Thanks for your feedback.
On 1/20/22, 11:47 AM, "Andres Freund" <andres@anarazel.de> wrote:
> It seems odd to change a bunch of things to not be errors anymore, but then
> add new sources of errors. If we try to deal with concurrent deletions or
> permission issues - otherwise what's the point of making unlink() not an error
> anymore - why do we expect to be able to lstat()?
My reasoning for making lstat() an ERROR was that there's a chance we
need to fsync() the file, and if we can't fsync() a file for whatever
reason, we definitely want to ERROR. I suppose we could conditionally
ERROR based on the file name, but I don't know if that's really worth
the complexity.
> I'd be more on board accepting some selective errors. E.g. not erroring on
> ENOENT, but continuing to error on others (most likely ENOACCESS). I think we
> should *not* change the
I think this approach would work for the use-case Bharath mentioned
upthread. In any case, if deleting a file fails because the file was
already deleted, there's no point in ERROR-ing. I think filtering
errors is a bit trickier for lstat(). If we would've fsync'd the file
but lstat() gives us ENOENT, we may have a problem. (However, there's
also a good chance we wouldn't notice such problems if the race didn't
occur.) I'll play around with it.
>> + /*
>> + * We just log a message if a file doesn't fit the pattern, it's
>> + * probably some editor's lock/state file or similar...
>> + */
>
> An editor's lock file that starts with map- would presumably be the whole
> filename plus an additional file-ending. But this check won't catch those.
Right, it will either fsync() or unlink() those. I'll work on the
comment. Or do you think it's worth validating that there are no
trailing characters? I looked into that a bit earlier, and the code
felt excessive to me, but I don't have a strong opinion here.

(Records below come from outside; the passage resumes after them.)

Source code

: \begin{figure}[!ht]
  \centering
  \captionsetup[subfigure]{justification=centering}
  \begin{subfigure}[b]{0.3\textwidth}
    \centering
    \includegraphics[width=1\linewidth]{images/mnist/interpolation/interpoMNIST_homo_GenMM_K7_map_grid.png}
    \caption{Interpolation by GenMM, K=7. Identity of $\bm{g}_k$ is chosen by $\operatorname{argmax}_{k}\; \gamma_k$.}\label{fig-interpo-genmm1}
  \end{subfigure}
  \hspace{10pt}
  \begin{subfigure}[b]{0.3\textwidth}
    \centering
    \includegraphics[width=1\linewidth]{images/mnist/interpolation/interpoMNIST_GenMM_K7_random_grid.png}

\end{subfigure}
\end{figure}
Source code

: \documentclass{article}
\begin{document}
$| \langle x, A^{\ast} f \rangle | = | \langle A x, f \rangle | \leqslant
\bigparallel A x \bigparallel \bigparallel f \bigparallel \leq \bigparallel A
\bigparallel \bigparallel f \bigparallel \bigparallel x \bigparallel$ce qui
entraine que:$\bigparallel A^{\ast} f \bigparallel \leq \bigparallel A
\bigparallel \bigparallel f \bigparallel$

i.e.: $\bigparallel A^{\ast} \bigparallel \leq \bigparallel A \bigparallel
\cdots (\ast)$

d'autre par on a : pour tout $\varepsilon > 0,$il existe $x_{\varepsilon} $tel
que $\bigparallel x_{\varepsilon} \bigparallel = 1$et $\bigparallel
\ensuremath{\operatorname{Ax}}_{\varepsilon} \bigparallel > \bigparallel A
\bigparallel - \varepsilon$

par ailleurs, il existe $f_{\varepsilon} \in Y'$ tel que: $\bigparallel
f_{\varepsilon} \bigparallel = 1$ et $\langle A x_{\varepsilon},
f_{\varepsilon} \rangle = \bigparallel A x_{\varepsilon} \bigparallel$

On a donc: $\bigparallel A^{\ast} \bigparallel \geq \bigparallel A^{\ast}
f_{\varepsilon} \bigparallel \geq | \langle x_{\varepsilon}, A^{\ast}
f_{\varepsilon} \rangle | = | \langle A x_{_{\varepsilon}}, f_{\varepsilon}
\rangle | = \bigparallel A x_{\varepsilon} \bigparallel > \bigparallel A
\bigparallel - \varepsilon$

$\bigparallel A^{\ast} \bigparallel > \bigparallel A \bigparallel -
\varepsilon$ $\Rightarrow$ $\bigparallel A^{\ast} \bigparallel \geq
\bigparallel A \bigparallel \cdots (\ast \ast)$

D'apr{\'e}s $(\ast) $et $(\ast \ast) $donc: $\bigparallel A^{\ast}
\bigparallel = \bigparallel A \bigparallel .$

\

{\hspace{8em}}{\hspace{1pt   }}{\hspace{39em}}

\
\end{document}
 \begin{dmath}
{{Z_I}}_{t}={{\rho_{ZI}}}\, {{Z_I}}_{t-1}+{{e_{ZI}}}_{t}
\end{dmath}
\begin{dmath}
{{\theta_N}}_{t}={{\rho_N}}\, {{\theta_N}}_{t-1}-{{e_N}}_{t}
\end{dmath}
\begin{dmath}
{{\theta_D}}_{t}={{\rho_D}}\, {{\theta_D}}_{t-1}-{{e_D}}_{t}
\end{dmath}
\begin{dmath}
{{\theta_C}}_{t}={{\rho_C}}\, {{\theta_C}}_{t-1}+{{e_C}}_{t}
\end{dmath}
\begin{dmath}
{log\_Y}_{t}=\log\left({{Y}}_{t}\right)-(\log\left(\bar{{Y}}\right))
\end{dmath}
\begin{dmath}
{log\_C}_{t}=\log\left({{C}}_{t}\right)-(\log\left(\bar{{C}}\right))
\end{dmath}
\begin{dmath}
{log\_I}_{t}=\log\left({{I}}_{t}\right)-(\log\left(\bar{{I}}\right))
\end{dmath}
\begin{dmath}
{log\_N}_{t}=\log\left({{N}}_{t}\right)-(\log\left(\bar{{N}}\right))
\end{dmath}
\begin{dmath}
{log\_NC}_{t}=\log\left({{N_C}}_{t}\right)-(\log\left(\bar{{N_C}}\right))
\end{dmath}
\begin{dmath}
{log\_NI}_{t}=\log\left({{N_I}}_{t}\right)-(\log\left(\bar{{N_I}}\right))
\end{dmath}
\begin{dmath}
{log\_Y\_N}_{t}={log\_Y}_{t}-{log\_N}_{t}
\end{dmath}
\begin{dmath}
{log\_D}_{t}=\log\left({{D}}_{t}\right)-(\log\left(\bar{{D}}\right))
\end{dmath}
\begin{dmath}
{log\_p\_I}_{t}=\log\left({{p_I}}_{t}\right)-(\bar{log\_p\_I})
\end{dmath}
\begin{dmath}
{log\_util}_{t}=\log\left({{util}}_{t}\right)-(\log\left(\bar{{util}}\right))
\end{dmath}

>> + * Unlike failures to unlink() old logical rewrite files, we must
>> + * ERROR if we're unable to sync transient state down to disk. This
>> + * allows replay to assume that everything written out before
>> + * checkpoint start is persisted.
>> */
>
> Hm, not quite happy with the second bit. Checkpointed state being durable
> isn't about replay directly, it's about the basic property of a checkpoint
> being fulfilled?
I'll work on this. FWIW I modeled this based on the comment above the
function. Do you think that should be adjusted as well?
>> + /* persist directory entries to disk */
>> + fsync_fname("pg_logical/mappings", true);
>
> This is probably worth backpatching, if you split it out I'll do so.
Sure thing, will do shortly.
Nathan